Exercise input:
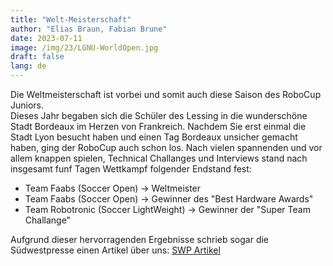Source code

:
 ```yaml
---
title: "Welt-Meisterschaft"
author: "Elias Braun, Fabian Brune"
date: 2023-07-11
image: /img/23/LGNU-WorldOpen.jpg
draft: false
lang: de
---
```


Die Weltmeisterschaft ist vorbei und somit auch diese Saison des RoboCup Juniors.  
Dieses Jahr begaben sich die Schüler des Lessing in die wunderschöne Stadt Bordeaux im Herzen von Frankreich.
Nachdem Sie erst einmal die Stadt Lyon besucht haben und einen Tag Bordeaux unsicher gemacht haben, ging der RoboCup auch schon los.
Nach vielen spannenden und vor allem knappen spielen, Technical Challanges und Interviews stand nach insgesamt funf Tagen Wettkampf 
folgender Endstand fest: 
 - Team Faabs (Soccer Open) &rarr; Weltmeister
 - Team Faabs (Soccer Open) &rarr; Gewinner des "Best Hardware Awards"
 - Team Robotronic (Soccer LightWeight) &rarr; Gewinner der "Super Team Challange"

Aufgrund dieser hervorragenden Ergebnisse schrieb sogar die Südwestpresse einen Artikel über uns: [SWP Artikel](https://www.swp.de/lokales/neu-ulm/lessing-gymnasiasten-siegen-bei-robotik-wm-wie-neu-ulmer-schueler-den-schiri-zum-ausflippen-bringen-71353839.html)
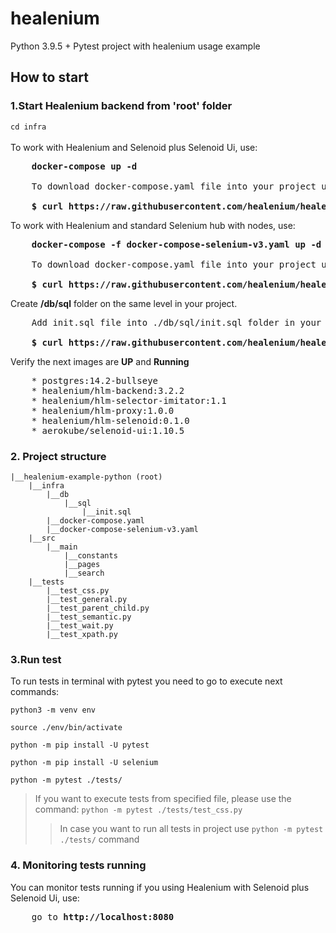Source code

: # healenium
Python 3.9.5 + Pytest project with healenium usage example 

## How to start
### 1.Start Healenium backend from 'root' folder
```cd infra``` </br></br>
To work with Healenium and Selenoid plus Selenoid Ui, use:</br>
<pre>
    <b>docker-compose up -d</b>

    To download docker-compose.yaml file into your project use this command:

    <b>$ curl https://raw.githubusercontent.com/healenium/healenium-example-python/master/infra/docker-compose.yaml -o docker-compose.yaml</b>
</pre>
To work with Healenium and standard Selenium hub with nodes, use:</br>
<pre>
    <b>docker-compose -f docker-compose-selenium-v3.yaml up -d</b>

    To download docker-compose.yaml file into your project use this command:

    <b>$ curl https://raw.githubusercontent.com/healenium/healenium-example-python/master/infra/docker-compose-selenium-v3.yaml -o docker-compose-selenium-v3.yaml</b>
</pre>

Create <b>/db/sql</b> folder on the same level in your project.</br>
<pre>
    Add init.sql file into ./db/sql/init.sql folder in your project via command:

    <b>$ curl https://raw.githubusercontent.com/healenium/healenium/master/db/sql/init.sql -o init.sql</b>
</pre>
Verify the next images are <b>UP</b> and <b>Running</b>
<pre>
    * postgres:14.2-bullseye
    * healenium/hlm-backend:3.2.2
    * healenium/hlm-selector-imitator:1.1
    * healenium/hlm-proxy:1.0.0
    * healenium/hlm-selenoid:0.1.0
    * aerokube/selenoid-ui:1.10.5
</pre>

### 2. Project structure
```
|__healenium-example-python (root)
    |__infra
        |__db
            |__sql
                |__init.sql
        |__docker-compose.yaml
        |__docker-compose-selenium-v3.yaml
	|__src
        |__main
            |__constants
            |__pages
            |__search
    |__tests
        |__test_css.py
        |__test_general.py
        |__test_parent_child.py
        |__test_semantic.py
        |__test_wait.py
        |__test_xpath.py

```
			   
### 3.Run test
To run tests in terminal with pytest you need to go to execute next commands:

``python3 -m venv env``

``source ./env/bin/activate``

``python -m pip install -U pytest``

``python -m pip install -U selenium``

``python -m pytest ./tests/``

> If you want to execute tests from specified file, please use the command: ```python -m pytest ./tests/test_css.py```
>> In case you want to run all tests in project use ```python -m pytest ./tests/``` command

### 4. Monitoring tests running
You can monitor tests running if you using Healenium with Selenoid plus Selenoid Ui, use:</br>
<pre>
    go to <b>http://localhost:8080</b>
</pre>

Problem details: When a line in the material above contains the word "Soccer", copy that line out.

Solution for this task:
 - Team Faabs (Soccer Open) &rarr; Weltmeister
 - Team Faabs (Soccer Open) &rarr; Gewinner des "Best Hardware Awards"
 - Team Robotronic (Soccer LightWeight) &rarr; Gewinner der "Super Team Challange"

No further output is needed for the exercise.